(Data under study):
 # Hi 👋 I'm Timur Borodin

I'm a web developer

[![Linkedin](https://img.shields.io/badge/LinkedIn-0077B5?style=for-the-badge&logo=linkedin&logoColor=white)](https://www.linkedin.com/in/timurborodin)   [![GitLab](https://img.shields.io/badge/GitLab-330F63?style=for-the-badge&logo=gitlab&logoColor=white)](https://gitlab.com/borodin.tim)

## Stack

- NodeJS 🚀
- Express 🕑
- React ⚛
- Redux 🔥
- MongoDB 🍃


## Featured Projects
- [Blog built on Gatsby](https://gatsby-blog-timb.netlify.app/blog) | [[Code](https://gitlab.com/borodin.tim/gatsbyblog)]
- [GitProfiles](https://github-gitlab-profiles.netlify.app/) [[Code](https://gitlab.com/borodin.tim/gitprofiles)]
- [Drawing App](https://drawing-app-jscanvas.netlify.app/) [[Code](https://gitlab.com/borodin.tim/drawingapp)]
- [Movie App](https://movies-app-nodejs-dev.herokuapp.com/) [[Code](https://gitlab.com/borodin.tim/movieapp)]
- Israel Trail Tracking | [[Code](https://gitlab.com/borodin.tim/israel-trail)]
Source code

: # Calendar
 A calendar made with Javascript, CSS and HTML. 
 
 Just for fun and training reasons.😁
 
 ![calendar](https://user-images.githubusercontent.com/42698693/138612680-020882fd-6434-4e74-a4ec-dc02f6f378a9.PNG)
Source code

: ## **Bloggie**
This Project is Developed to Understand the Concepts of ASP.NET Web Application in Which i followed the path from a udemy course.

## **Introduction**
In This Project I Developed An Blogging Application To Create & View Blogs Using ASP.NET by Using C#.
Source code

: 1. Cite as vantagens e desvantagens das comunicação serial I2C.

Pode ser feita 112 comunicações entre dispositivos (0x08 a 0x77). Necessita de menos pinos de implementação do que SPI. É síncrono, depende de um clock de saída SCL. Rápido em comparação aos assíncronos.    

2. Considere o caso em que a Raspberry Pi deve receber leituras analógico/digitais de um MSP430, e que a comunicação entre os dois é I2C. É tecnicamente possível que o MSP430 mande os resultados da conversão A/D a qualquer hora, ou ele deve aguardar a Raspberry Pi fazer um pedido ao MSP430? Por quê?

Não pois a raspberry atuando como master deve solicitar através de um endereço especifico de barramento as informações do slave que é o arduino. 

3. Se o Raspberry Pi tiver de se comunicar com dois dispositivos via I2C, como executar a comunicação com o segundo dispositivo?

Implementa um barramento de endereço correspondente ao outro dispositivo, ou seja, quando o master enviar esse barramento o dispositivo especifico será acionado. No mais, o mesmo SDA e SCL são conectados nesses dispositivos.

(What the task asks): Write out once more the lines above beginning at the line with "3. Se o Raspberry"; continue through the final line and stop there.

(Output for this task):
3. Se o Raspberry Pi tiver de se comunicar com dois dispositivos via I2C, como executar a comunicação com o segundo dispositivo?

Implementa um barramento de endereço correspondente ao outro dispositivo, ou seja, quando o master enviar esse barramento o dispositivo especifico será acionado. No mais, o mesmo SDA e SCL são conectados nesses dispositivos.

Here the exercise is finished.